- **What the task asks**: Write down exactly the lines of the records below, beginning with the first and ending with the line that includes "The storage backend".

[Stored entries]

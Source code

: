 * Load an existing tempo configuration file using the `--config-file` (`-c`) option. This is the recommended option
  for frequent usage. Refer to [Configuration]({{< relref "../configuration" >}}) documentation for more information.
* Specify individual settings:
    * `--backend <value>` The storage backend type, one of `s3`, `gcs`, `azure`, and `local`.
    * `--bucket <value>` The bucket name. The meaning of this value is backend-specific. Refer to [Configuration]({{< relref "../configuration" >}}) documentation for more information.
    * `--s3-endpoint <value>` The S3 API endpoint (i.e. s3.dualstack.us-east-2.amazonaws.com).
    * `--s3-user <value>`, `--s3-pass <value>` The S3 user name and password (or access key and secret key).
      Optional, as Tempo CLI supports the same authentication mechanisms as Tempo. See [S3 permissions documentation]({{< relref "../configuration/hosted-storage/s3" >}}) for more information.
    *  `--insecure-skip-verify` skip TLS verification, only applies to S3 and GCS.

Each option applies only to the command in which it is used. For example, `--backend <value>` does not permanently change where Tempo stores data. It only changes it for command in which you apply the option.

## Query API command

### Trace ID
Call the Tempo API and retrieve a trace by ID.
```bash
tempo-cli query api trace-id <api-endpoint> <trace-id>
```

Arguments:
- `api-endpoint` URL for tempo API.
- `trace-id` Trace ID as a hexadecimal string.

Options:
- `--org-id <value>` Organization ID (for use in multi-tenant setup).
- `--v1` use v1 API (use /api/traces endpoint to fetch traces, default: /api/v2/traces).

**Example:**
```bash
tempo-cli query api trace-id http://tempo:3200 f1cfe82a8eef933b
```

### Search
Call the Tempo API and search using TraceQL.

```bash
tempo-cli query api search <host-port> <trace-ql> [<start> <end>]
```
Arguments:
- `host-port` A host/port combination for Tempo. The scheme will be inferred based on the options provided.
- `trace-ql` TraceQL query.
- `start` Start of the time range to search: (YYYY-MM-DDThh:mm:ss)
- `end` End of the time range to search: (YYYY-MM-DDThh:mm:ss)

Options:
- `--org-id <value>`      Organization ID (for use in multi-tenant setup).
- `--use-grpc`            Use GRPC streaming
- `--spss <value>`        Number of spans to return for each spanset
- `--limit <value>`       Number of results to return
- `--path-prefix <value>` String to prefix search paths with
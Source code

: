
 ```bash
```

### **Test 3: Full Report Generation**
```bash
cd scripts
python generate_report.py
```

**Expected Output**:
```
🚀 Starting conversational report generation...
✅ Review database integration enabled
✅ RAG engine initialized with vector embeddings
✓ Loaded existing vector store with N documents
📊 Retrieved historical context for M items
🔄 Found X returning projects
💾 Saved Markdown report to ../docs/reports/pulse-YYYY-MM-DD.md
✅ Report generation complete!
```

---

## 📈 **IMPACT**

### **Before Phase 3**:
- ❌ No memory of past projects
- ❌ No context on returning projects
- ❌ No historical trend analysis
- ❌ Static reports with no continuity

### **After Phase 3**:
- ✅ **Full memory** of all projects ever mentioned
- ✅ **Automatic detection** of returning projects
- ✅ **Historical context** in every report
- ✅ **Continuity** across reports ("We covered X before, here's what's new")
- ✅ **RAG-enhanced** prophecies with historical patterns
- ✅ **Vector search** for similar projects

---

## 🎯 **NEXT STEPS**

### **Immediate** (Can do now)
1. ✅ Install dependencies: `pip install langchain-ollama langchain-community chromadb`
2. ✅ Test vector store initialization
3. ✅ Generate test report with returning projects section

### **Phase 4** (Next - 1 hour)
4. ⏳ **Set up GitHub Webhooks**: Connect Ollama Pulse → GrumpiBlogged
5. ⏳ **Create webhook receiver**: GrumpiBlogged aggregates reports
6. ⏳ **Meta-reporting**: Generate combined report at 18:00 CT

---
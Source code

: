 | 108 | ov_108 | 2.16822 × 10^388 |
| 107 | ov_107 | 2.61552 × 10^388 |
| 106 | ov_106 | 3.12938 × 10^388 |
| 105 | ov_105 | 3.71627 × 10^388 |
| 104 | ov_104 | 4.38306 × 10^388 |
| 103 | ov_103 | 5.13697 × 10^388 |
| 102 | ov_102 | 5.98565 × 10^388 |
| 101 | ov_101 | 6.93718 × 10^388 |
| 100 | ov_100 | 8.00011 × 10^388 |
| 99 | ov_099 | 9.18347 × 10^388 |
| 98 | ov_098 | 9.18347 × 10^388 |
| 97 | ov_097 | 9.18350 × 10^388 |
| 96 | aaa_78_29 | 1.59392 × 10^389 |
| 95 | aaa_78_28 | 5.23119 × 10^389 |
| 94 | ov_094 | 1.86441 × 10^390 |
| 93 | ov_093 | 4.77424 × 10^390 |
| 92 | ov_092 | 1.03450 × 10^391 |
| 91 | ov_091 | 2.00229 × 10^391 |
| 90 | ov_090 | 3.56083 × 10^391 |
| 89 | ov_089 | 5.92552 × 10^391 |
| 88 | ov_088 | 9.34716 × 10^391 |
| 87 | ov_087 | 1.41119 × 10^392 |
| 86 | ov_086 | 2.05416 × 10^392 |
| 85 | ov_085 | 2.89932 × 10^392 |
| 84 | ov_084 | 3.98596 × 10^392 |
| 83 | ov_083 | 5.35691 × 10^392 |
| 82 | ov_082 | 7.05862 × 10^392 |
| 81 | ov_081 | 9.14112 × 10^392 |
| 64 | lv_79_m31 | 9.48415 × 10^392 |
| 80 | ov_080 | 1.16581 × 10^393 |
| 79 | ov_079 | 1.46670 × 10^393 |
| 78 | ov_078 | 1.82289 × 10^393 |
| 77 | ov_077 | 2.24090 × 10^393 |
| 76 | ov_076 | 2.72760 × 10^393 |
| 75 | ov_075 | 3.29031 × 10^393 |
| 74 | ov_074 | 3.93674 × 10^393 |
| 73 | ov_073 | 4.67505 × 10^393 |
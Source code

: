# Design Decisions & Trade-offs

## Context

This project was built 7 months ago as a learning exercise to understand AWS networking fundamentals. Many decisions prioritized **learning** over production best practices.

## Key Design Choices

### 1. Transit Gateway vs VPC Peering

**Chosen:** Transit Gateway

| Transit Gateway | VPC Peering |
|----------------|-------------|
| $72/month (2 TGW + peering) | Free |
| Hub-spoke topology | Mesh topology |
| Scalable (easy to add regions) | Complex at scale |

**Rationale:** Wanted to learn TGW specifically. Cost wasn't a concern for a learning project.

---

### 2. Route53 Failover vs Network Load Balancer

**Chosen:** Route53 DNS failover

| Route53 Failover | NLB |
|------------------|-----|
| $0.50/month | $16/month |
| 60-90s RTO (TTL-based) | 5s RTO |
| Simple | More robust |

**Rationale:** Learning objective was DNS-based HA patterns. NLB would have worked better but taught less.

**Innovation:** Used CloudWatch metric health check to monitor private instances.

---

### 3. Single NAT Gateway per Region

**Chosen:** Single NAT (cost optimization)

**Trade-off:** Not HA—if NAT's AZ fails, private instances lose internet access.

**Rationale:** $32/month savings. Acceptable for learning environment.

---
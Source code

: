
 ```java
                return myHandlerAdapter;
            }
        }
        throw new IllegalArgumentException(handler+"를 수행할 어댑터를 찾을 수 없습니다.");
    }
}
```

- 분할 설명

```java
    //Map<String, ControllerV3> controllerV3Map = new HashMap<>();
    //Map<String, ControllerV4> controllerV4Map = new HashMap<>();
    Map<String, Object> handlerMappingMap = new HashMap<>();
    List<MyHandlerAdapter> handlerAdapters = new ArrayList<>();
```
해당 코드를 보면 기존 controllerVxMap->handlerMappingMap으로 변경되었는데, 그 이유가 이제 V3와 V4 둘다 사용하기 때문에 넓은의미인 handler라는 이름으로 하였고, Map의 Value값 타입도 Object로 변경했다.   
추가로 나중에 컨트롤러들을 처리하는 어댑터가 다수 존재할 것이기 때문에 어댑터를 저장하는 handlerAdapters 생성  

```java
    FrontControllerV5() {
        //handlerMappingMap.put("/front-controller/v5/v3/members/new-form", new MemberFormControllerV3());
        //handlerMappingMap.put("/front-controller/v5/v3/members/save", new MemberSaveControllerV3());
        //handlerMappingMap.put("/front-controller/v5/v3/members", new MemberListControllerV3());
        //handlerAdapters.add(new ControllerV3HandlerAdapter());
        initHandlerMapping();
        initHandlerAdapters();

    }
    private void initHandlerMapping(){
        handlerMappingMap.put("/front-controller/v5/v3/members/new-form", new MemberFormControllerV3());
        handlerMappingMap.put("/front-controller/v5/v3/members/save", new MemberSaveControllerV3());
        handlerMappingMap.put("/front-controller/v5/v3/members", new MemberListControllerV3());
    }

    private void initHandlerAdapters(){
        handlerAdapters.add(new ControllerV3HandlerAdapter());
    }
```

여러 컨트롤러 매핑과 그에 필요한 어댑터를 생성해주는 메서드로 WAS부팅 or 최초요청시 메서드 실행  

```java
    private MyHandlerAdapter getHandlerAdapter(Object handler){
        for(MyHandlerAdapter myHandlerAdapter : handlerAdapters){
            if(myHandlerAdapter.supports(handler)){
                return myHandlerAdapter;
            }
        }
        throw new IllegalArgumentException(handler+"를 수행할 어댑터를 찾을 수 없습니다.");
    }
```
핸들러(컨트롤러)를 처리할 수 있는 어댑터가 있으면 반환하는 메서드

- **Solution to the exercise**:
Source code

: * Load an existing tempo configuration file using the `--config-file` (`-c`) option. This is the recommended option
  for frequent usage. Refer to [Configuration]({{< relref "../configuration" >}}) documentation for more information.
* Specify individual settings:
    * `--backend <value>` The storage backend type, one of `s3`, `gcs`, `azure`, and `local`.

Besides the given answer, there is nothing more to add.